Warn about unspecified behaviour

[Tomás Ó hÉilidhe]

Is there any sort of tool out there that can warn about code that can
behave differently depending on "unspecified" behaviour? For instance,
take the following statement:

*p++ = ConvertToLowercase(*p);

In this statement, we don't know whether the lefthand or the righthand
side will be evaluated first. If the righthand side is first to be
evaluated, then we get:

*p = ConvertToLowercase(*p);
p = p + 1;

If the lefthand side is evaluated first, we get:

p = p + 1;
*p = ConvertToLowercase(*p);

The original statement has two possible distinct behaviours depending
on how the compiler chooses to handle the "unspecified" behaviour.

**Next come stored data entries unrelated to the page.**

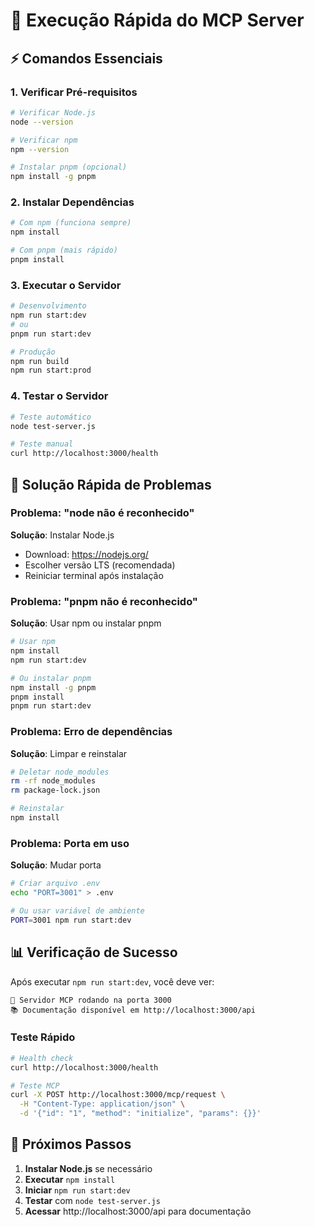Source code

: # 🚀 Execução Rápida do MCP Server

## ⚡ Comandos Essenciais

### 1. Verificar Pré-requisitos
```bash
# Verificar Node.js
node --version

# Verificar npm
npm --version

# Instalar pnpm (opcional)
npm install -g pnpm
```

### 2. Instalar Dependências
```bash
# Com npm (funciona sempre)
npm install

# Com pnpm (mais rápido)
pnpm install
```

### 3. Executar o Servidor
```bash
# Desenvolvimento
npm run start:dev
# ou
pnpm run start:dev

# Produção
npm run build
npm run start:prod
```

### 4. Testar o Servidor
```bash
# Teste automático
node test-server.js

# Teste manual
curl http://localhost:3000/health
```

## 🔧 Solução Rápida de Problemas

### Problema: "node não é reconhecido"
**Solução**: Instalar Node.js
- Download: https://nodejs.org/
- Escolher versão LTS (recomendada)
- Reiniciar terminal após instalação

### Problema: "pnpm não é reconhecido"
**Solução**: Usar npm ou instalar pnpm
```bash
# Usar npm
npm install
npm run start:dev

# Ou instalar pnpm
npm install -g pnpm
pnpm install
pnpm run start:dev
```

### Problema: Erro de dependências
**Solução**: Limpar e reinstalar
```bash
# Deletar node_modules
rm -rf node_modules
rm package-lock.json

# Reinstalar
npm install
```

### Problema: Porta em uso
**Solução**: Mudar porta
```bash
# Criar arquivo .env
echo "PORT=3001" > .env

# Ou usar variável de ambiente
PORT=3001 npm run start:dev
```

## 📊 Verificação de Sucesso

Após executar `npm run start:dev`, você deve ver:

```
🚀 Servidor MCP rodando na porta 3000
📚 Documentação disponível em http://localhost:3000/api
```

### Teste Rápido
```bash
# Health check
curl http://localhost:3000/health

# Teste MCP
curl -X POST http://localhost:3000/mcp/request \
  -H "Content-Type: application/json" \
  -d '{"id": "1", "method": "initialize", "params": {}}'
```

## 🎯 Próximos Passos

1. **Instalar Node.js** se necessário
2. **Executar** `npm install`
3. **Iniciar** `npm run start:dev`
4. **Testar** com `node test-server.js`
5. **Acessar** http://localhost:3000/api para documentação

Is there any sort of tool that can go through code and warn about
instances in which "unspecified" behaviour can result in two or more
different behaviours?

gcc is neat in that it warns about a sequence point violation; for
instance if you do the following:
i++ + i++
then you get:
test.c:5: warning: operation on `i' may be undefined

Just wondering if there's a tool that will warn about unspecified
order of evaluation, or any unspecified behaviour for that matter.

 

[31349 83652]

Just wondering if there's a tool that will warn about unspecified
order of evaluation, or any unspecified behaviour for that matter.

<OT>
gcc warns about that construct

tmp$ echo 'char f(char x){return x;}int main(void){char*p;*p+
+=f(*p);return 0;}' | /usr/bin/gcc -Wall -xc -
<stdin>: In function ‘main’:
<stdin>:1: warning: operation on ‘p’ may be undefined
tmp$


Or you could try lint.
</OT>

 

[Tomás Ó hÉilidhe]

gcc warns about that construct

Thanks for that. I must not have used -Wall when I was compiling my
code.

tmp$ echo 'char f(char x){return x;}int main(void){char*p;*p+
+=f(*p);return 0;}' | /usr/bin/gcc -Wall -xc -
<stdin>: In function ‘main’:
<stdin>:1: warning: operation on ‘p’ may be undefined
tmp$

That command line thing is pretty cool. Got it working on Windows just
there but I haven't figured out how to work it with preprocessor stuff.

 

[CBFalconer]

Is there any sort of tool out there that can warn about code that
can behave differently depending on "unspecified" behaviour? For
instance, take the following statement:

*p++ = ConvertToLowercase(*p);

In this statement, we don't know whether the lefthand or the
righthand side will be evaluated first. If the righthand side is
first to be evaluated, then we get:

*p = ConvertToLowercase(*p);
p = p + 1;

If the lefthand side is evaluated first, we get:

p = p + 1;
*p = ConvertToLowercase(*p);

The original statement has two possible distinct behaviours
depending on how the compiler chooses to handle the "unspecified"
behaviour.

And neither may occur. The standard clearly states that the
results are undefined. If you write foolish code like that you
expect random crashes.

Some tools will warn about some failures. None will catch all.